Detecting human presence indoors with millimeter-wave frequency-modulated continuous-wave (FMCW) radar faces challenges from both moving and stationary clutter. This work proposes a robust and real-time capable human presence and out-of-distribution (OOD) detection method using 60 GHz short-range FMCW radar. HOOD solves the human presence and OOD detection problems simultaneously in a single pipeline. Our solution relies on a reconstruction-based architecture and works with radar macro and micro range-Doppler images (RDIs). HOOD aims to accurately detect the presence of humans in the presence or absence of moving and stationary disturbers. Since HOOD is also an OOD detector, it aims to detect moving or stationary clutters as OOD in humans' absence and predicts the current scene's output as "no presence." HOOD performs well in diverse scenarios, demonstrating its effectiveness across different human activities and situations. On our dataset collected with a 60 GHz short-range FMCW radar, we achieve an average AUROC of 94.36%. Additionally, our extensive evaluations and experiments demonstrate that HOOD outperforms state-of-the-art (SOTA) OOD detection methods in terms of common OOD detection metrics. Importantly, HOOD also perfectly fits on Raspberry Pi 3B+ with an ARM Cortex-A53 CPU, which showcases its versatility across different hardware environments. Videos of our human presence detection experiments are available at: https://muskahya.github.io/HOOD
Paper Structure (12 sections, 2 equations, 2 figures, 3 tables, 1 algorithm)

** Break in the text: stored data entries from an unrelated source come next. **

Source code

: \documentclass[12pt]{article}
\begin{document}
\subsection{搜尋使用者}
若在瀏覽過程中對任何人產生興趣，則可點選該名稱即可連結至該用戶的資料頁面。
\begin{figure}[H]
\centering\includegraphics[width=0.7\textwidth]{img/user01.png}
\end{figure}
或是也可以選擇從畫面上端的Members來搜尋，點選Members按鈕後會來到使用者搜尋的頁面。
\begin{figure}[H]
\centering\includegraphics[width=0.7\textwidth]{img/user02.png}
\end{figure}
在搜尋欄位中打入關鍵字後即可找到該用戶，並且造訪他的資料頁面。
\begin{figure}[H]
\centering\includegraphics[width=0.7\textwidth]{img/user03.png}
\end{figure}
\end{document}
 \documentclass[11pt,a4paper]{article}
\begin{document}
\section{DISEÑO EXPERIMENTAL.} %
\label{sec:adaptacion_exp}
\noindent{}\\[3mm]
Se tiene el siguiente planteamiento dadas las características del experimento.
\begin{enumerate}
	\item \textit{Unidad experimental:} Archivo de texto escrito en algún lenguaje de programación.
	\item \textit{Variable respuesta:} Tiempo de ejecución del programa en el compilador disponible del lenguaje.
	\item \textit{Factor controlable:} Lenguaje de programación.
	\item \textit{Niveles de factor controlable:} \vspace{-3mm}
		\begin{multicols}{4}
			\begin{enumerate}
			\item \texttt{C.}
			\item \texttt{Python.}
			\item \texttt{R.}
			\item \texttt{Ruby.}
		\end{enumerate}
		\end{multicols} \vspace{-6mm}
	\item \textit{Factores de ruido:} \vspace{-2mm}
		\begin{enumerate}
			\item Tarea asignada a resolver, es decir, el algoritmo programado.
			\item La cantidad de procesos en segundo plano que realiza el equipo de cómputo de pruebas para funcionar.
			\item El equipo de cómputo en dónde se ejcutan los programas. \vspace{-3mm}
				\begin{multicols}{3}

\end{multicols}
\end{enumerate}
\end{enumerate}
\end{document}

This paper contains 12 sections, 2 equations, 2 figures, 3 tables, 1 algorithm.

Figures (2)

  • Figure 1: This figure presents the high-level structure of HOOD (top) and provides a detailed view of one encoder-decoder pair within the architecture (bottom). Here the input data are radar macro and micro RDIs from static and very-static categories. The RDIs are processed through the network to extract meaningful representations. The architecture follows a reconstruction-based approach to reconstruct and interpret the input RDIs. In the high-level structure, the top and bottom encoders share the same architecture and are responsible for encoding macro and micro RDIs, respectively. The four decoders, in top-to-bottom order, decode macro RDIs for static activities, macro RDIs for very-static activities, micro RDIs for static activities, and micro RDIs for very-static activities, also having identical structures.
  • Figure 2: Illustration of the working mechanism of E-RESPD for pre-processing of macro and micro RDIs. E-RESPD utilizes a sliding-window approach. The window size is set to 200 frames, equivalent to 10 seconds of data acquisition from the radar sensor. The process starts with the first 200 frames being summed and written back to the first frame. Then, the window is shifted by one, and the next 200 frames in the window are summed and written back to the second frame. This process continues until the end of the data.